Voici un petit compte-rendu photographique sur une ruine localisée en France. Il s’agissait d’un atelier industriel dans lequel était pratiqué de la fabrication de carreaux de céramique à décor incrusté. L'objet en tant que tel possède une multitude de variations et de noms etde matériaux (ciment, céramique) : carreau en ciment comprimé, carreau en ciment coloré, carreau-mosaïque, céramique-mosaïque, et quelques variations locales. L’ensemble de l'usine a été monté aux alentours de 1860. Le documentaire cumule la totalité des handicaps possibles et imaginables et dès lors, approche doucement la notion de l’irréalisable.
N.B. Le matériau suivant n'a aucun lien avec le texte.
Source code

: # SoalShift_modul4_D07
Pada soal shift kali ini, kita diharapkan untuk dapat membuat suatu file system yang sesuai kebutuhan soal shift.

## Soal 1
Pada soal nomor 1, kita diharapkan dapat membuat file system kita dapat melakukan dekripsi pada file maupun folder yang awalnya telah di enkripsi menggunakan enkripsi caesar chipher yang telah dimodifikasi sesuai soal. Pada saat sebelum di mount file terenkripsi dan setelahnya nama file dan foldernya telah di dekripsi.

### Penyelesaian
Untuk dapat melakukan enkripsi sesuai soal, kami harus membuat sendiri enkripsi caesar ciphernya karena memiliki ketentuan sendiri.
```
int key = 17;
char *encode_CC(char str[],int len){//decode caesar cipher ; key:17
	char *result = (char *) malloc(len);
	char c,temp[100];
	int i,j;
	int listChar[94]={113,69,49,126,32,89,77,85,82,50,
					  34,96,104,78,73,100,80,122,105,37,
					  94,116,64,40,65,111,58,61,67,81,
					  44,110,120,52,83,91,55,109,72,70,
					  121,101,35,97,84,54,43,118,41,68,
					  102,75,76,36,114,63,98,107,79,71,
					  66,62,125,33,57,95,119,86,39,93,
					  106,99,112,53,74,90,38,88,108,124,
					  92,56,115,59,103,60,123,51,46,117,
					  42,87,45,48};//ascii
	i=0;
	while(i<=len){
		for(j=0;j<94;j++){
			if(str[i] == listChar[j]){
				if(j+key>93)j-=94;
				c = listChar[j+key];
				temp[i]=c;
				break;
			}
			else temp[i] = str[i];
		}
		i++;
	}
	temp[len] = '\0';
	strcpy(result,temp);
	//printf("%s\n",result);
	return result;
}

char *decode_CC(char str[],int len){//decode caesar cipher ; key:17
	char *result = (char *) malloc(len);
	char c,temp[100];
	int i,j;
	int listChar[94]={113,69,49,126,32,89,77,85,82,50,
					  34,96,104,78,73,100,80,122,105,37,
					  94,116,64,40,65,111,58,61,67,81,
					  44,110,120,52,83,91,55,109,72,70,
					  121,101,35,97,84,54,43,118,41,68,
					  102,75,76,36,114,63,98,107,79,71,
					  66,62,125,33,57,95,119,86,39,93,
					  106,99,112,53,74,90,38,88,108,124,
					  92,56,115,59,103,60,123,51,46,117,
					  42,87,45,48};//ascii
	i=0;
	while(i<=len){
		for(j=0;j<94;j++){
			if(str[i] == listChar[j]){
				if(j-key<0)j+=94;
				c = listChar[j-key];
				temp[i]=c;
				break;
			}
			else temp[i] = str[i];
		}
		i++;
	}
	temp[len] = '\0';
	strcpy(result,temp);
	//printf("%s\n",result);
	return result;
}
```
Premièrement, le fait que l’on se trouve ici dans un secteur de niche provoque des difficultés de compréhension quant à la technique mise en œuvre. De nombreux indices laissent à penser que le processus de fabrication des céramiques se trouvait dans des ateliers à ce jour réutilisés par une entreprise de vente de matériaux de chantier. Tous les procédés mis en œuvre dans la manufacture de Sèvres comme les manufactures de carreaux d'Ardèche, toutes les machines, tous les matériaux utilisés, sont très simplement invisibles sur place.

La probabilité haute est que l’ensemble de bâtiments subsistants servait uniquement à encaustiquer les carrelages avec des motifs décoratifs. Au niveau technique, il s’agit d’un secteur pointu, qui est difficile à décrire. Il est préférable de ne rien dire plutôt que d’évoquer des bêtises.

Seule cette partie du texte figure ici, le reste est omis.